In [13]: text = pd.DataFrame({'SomeText': """Finland , Finland , Finland
    ...: The country where I want to be
    ...: Pony trekking or camping or just watch T.V.
    ...: Finland , Finland , Finland
    ...: It's the country for me
    ...: 
    ...: You're so near to Russia
    ...: so far away from Japan
    ...: Quite a long way from Cairo
    ...: lots of miles from Vietnam
    ...: 
    ...: Finland , Finland , Finland
    ...: The country where I want to be
    ...: Eating breakfast or dinner
    ...: or snack lunch in the hall
    ...: Finland , Finland , Finland
    ...: Finland has it all
    ...: 
    ...: Read more: Monty Python - Finland Lyrics | MetroLyrics
    ...: """.split()})

In [14]: text[text['SomeText'].isin(
    ...:     country_codes['English short name lower case']
    ...: )]['SomeText'].value_counts().to_dict()
    ...:
Out[14]: {'Finland': 14, 'Japan': 1}

This finds the rows of text where the SomeText column's value is in the English short name lower case column of country_codes, counts unique values of SomeText, and converts to dictionary.
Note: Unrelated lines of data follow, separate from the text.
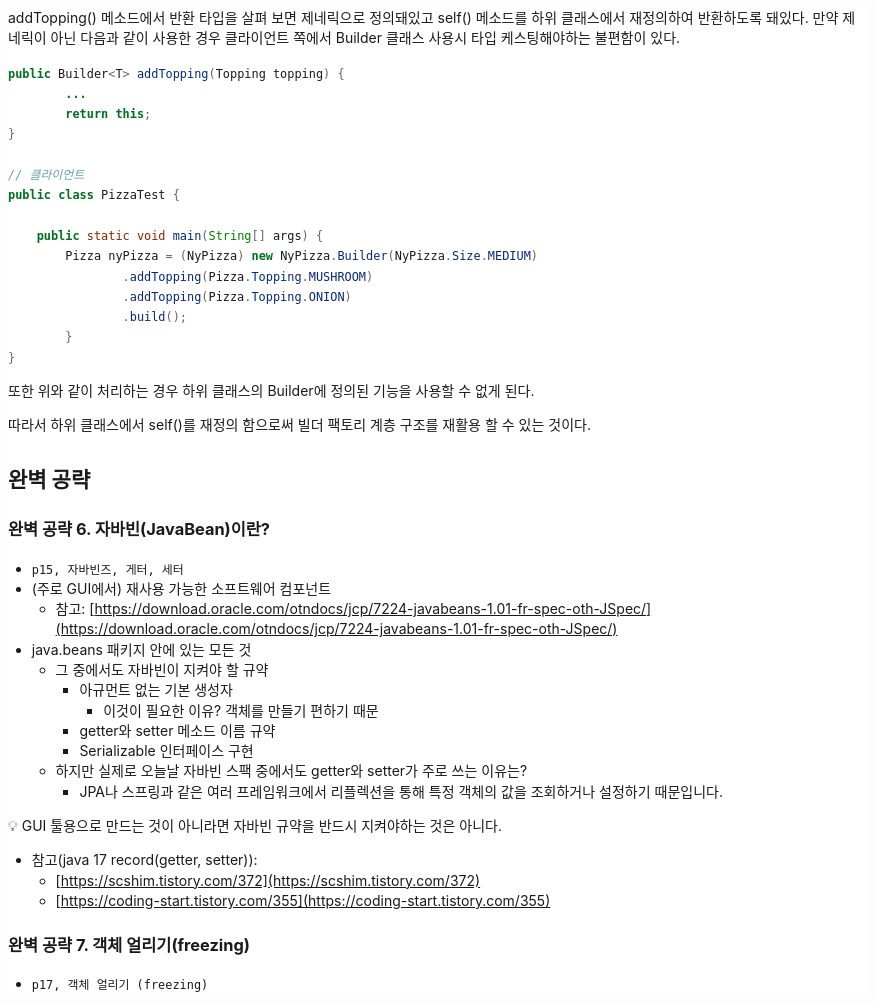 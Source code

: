 addTopping() 메소드에서 반환 타입을 살펴 보면 제네릭으로 정의돼있고 self() 메소드를 하위 클래스에서 재정의하여 반환하도록 돼있다. 만약 제네릭이 아닌 다음과 같이 사용한 경우 클라이언트 쪽에서 Builder 클래스 사용시 타입 케스팅해야하는 불편함이 있다.

```java
public Builder<T> addTopping(Topping topping) {
		...
		return this;
}

// 클라이언트
public class PizzaTest {

    public static void main(String[] args) {
        Pizza nyPizza = (NyPizza) new NyPizza.Builder(NyPizza.Size.MEDIUM)
                .addTopping(Pizza.Topping.MUSHROOM)
                .addTopping(Pizza.Topping.ONION)
                .build();
		}
}
```

또한 위와 같이 처리하는 경우 하위 클래스의 Builder에 정의된 기능을 사용할 수 없게 된다.

따라서 하위 클래스에서 self()를 재정의 함으로써 빌더 팩토리 계층 구조를 재활용 할 수 있는 것이다.

## 완벽 공략

### 완벽 공략 6. 자바빈(JavaBean)이란?

- `p15, 자바빈즈, 게터, 세터`
- (주로 GUI에서) 재사용 가능한 소프트웨어 컴포넌트
    - 참고: [https://download.oracle.com/otndocs/jcp/7224-javabeans-1.01-fr-spec-oth-JSpec/](https://download.oracle.com/otndocs/jcp/7224-javabeans-1.01-fr-spec-oth-JSpec/)
- java.beans 패키지 안에 있는 모든 것
    - 그 중에서도 자바빈이 지켜야 할 규약
        - 아규먼트 없는 기본 생성자
            - 이것이 필요한 이유? 객체를 만들기 편하기 때문
        - getter와 setter 메소드 이름 규약
        - Serializable 인터페이스 구현
    - 하지만 실제로 오늘날 자바빈 스팩 중에서도 getter와 setter가 주로 쓰는 이유는?
        - JPA나 스프링과 같은 여러 프레임워크에서 리플렉션을 통해 특정 객체의 값을 조회하거나 설정하기 때문입니다.

<aside>
💡 GUI 툴용으로 만드는 것이 아니라면 자바빈 규약을 반드시 지켜야하는 것은 아니다.

</aside>

- 참고(java 17 record(getter, setter)):
    - [https://scshim.tistory.com/372](https://scshim.tistory.com/372)
    - [https://coding-start.tistory.com/355](https://coding-start.tistory.com/355)

### 완벽 공략 7. 객체 얼리기(freezing)

- `p17, 객체 얼리기 (freezing)`
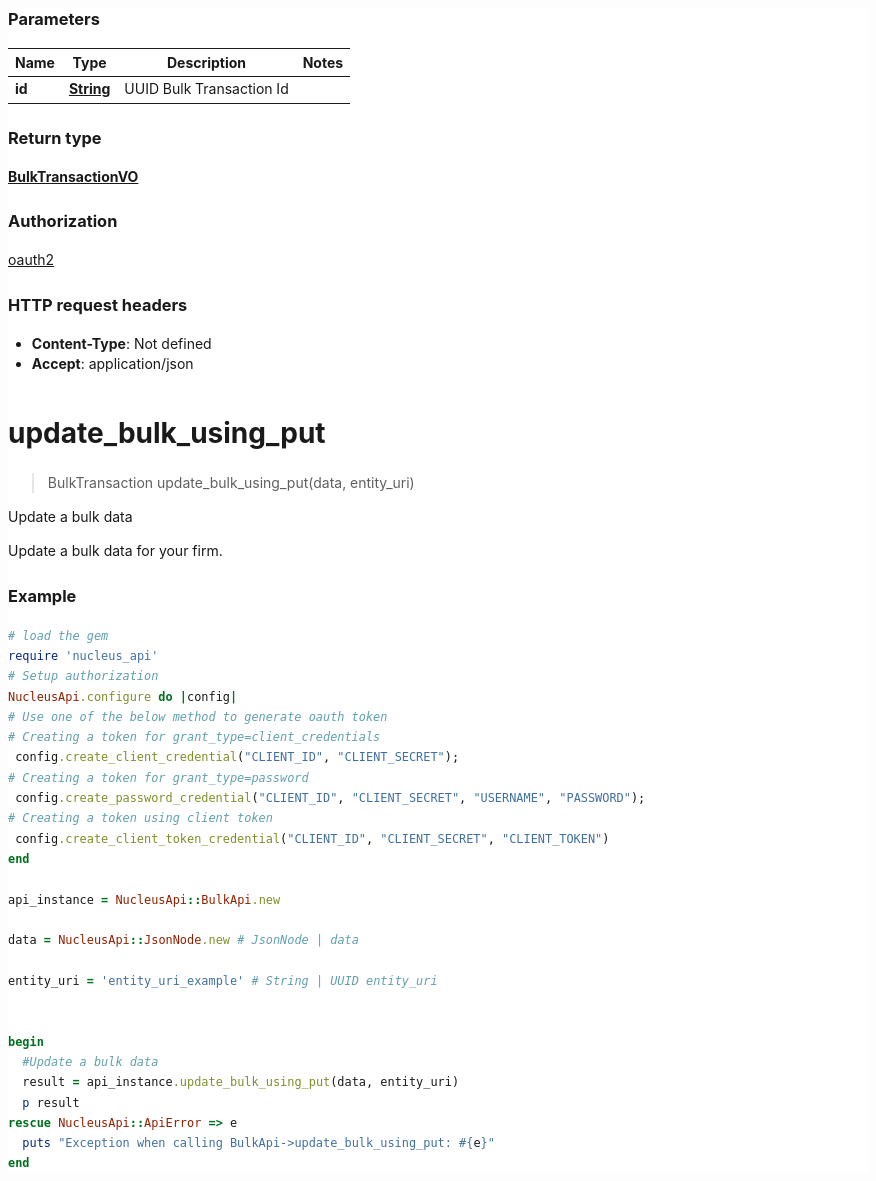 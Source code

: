 ### Parameters

Name | Type | Description  | Notes
------------- | ------------- | ------------- | -------------
 **id** | [**String**](.md)| UUID Bulk Transaction Id | 

### Return type

[**BulkTransactionVO**](BulkTransactionVO.md)

### Authorization

[oauth2](../README.md#oauth2)

### HTTP request headers

 - **Content-Type**: Not defined
 - **Accept**: application/json



# **update_bulk_using_put**
> BulkTransaction update_bulk_using_put(data, entity_uri)

Update a bulk data

Update a bulk data for your firm.

### Example
```ruby
# load the gem
require 'nucleus_api'
# Setup authorization
NucleusApi.configure do |config|
# Use one of the below method to generate oauth token        
# Creating a token for grant_type=client_credentials
 config.create_client_credential("CLIENT_ID", "CLIENT_SECRET");
# Creating a token for grant_type=password
 config.create_password_credential("CLIENT_ID", "CLIENT_SECRET", "USERNAME", "PASSWORD");
# Creating a token using client token
 config.create_client_token_credential("CLIENT_ID", "CLIENT_SECRET", "CLIENT_TOKEN")
end

api_instance = NucleusApi::BulkApi.new

data = NucleusApi::JsonNode.new # JsonNode | data

entity_uri = 'entity_uri_example' # String | UUID entity_uri


begin
  #Update a bulk data
  result = api_instance.update_bulk_using_put(data, entity_uri)
  p result
rescue NucleusApi::ApiError => e
  puts "Exception when calling BulkApi->update_bulk_using_put: #{e}"
end
```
The same with descriptive intermediate variables:

In [49]: where_sometext_isin_country_codes = text['SomeText'].isin(
    ...:     country_codes['English short name lower case'])
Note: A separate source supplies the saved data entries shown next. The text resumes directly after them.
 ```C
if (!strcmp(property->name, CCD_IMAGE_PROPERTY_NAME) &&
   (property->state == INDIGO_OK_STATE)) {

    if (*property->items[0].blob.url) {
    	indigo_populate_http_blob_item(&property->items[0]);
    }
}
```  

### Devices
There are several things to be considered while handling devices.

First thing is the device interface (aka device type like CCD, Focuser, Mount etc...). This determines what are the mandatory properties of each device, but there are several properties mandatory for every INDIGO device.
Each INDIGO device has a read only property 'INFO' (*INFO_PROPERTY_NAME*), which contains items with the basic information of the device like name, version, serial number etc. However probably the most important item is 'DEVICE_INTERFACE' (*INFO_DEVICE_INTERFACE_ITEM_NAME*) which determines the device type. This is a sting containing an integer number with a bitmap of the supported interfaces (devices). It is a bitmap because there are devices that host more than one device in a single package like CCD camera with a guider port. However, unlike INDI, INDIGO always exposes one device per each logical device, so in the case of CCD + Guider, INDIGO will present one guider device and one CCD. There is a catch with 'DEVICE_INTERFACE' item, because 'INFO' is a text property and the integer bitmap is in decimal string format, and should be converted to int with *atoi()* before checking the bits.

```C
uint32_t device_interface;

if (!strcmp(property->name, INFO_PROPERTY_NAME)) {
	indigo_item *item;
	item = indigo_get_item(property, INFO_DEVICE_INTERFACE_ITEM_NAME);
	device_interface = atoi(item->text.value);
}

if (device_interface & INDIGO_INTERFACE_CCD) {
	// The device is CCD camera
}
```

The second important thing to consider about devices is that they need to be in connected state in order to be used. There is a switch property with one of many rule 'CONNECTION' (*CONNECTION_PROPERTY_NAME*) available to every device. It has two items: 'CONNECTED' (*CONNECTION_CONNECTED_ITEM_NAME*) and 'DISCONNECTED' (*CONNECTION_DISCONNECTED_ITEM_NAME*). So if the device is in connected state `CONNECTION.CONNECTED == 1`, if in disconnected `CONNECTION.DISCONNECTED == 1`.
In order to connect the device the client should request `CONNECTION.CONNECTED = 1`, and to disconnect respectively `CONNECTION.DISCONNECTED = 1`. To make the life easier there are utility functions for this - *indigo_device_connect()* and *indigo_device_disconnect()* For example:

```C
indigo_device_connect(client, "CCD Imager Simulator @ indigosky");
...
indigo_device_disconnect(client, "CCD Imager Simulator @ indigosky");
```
In [50]: filtered_text = text[where_sometext_isin_country_codes]

In [51]: value_counts = filtered_text['SomeText'].value_counts()

In [52]: value_counts.to_dict()
Out[52]: {'Finland': 14, 'Japan': 1}

The same with Counter:

In [23]: from collections import Counter

In [24]: dic = Counter()
    ...: ccs = set(country_codes['English short name lower case'])
    ...: for country in text['SomeText']:
    ...:     if country in ccs:
    ...:         dic[country] += 1
    ...: 

In [25]: dic
Out[25]: Counter({'Finland': 14, 'Japan': 1})

or simply:

In [30]: ccs = set(country_codes['English short name lower case'])

In [31]: Counter(country for country in text['SomeText'] if country in ccs)
Out[31]: Counter({'Finland': 14, 'Japan': 1})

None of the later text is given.